The Bishop of Rome recently held a historic meeting with the chief figure in Shia Islam, the Grand Ayatollah Ali al-Sistani.
One phrase was repeatedly used in press reports to describe the coming together of the Pope and Sistani; that being, “interfaith dialogue.”
Interfaith dialogue is an organized effort to engage in a discussion of beliefs, along with a sharing of religious and/or cultural-community oriented practices, which takes place between people of differing faiths.
The goal of such a dialogue is to break down barriers between adherents of differing faiths, and once accomplished purportedly leads to world peace.
Any attempt to persuade others to one’s religious way of thinking, i.e., evangelization, is an unwelcome guest in the interfaith dialogue arena.
In a very real way, it is seemingly a prerequisite that those involved in interfaith activities must first embrace the notion that no single religion could possibly lay claim to the “truth.”
A religious ideology that asserts this sort of exclusivity with regard to truth is considered to be an obstacle to the attainment of harmony in the world.
With this in mind, participants in interfaith dialogue must come to the discussion table with an open mind toward the acceptance of so-called multiple truths, as well as an openness with regard to the welcoming of multiple means of worshipping a deity or deities.
So who wouldn’t want world peace?
Well, it’s not what it appears to be.
Back in early 2019, an interfaith agreement was signed by Pope Francis and a different Muslim leader, the Sunni Grand Imam of al-Azhar, Ahmed el-Tayeb.
Their meeting produced a written document that states the “diversity of religions” that exist in the world were “willed by God.”
The implication is that the hundreds of different religions in the world are all equally acceptable to the Creator of the Universe.
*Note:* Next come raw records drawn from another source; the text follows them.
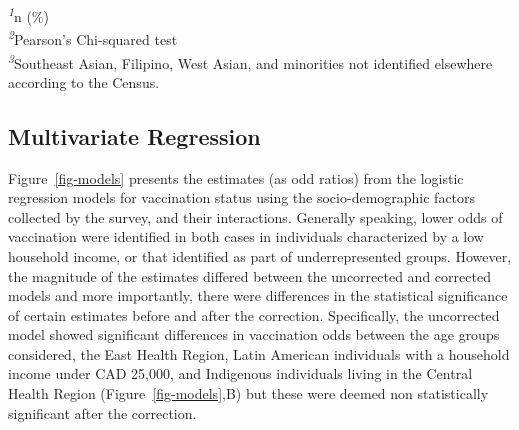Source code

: \documentclass[
]{article}
\begin{document}
\begin{minipage}{\linewidth}
\textsuperscript{\textit{1}}n (\%)\\
\textsuperscript{\textit{2}}Pearson's Chi-squared test\\
\textsuperscript{\textit{3}}Southeast Asian, Filipino, West Asian,
and minorities not identified elsewhere according to the Census.\\
\end{minipage}

\hypertarget{multivariate-regression}{%
\subsection{Multivariate Regression}\label{multivariate-regression}}

Figure~\ref{fig-models} presents the estimates (as odd ratios) from the
logistic regression models for vaccination status using the
socio-demographic factors collected by the survey, and their
interactions. Generally speaking, lower odds of vaccination were
identified in both cases in individuals characterized by a low household
income, or that identified as part of underrepresented groups. However,
the magnitude of the estimates differed between the uncorrected and
corrected models and more importantly, there were differences in the
statistical significance of certain estimates before and after the
correction. Specifically, the uncorrected model showed significant
differences in vaccination odds between the age groups considered, the
East Health Region, Latin American individuals with a household income
under CAD 25,000, and Indigenous individuals living in the Central
Health Region (Figure~\ref{fig-models},B) but these were deemed non
statistically significant after the correction.
\end{document}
Millions would beg to differ.
In 2016 a video released by the Vatican appears to similarly indicate that different religions are all just assorted paths to God. In the footage, the Pontiff expresses that although faiths may be “seeking God or meeting God in different ways,” we are all “children of God.”
Interfaith dialogue denies one crucially important reality; that being, there are incompatible fundamental distinctions between the deeply held beliefs of differing religions throughout the world.
Because of this fact, it is impossible for religions to be combined or somehow blended together, without suffering the loss of the vital integrity of the respective faiths.
In order to pursue the goals of interfaith dialogue, participants must act as though such differences do not exist. They must also accept and espouse that contradictory beliefs can be reconciled.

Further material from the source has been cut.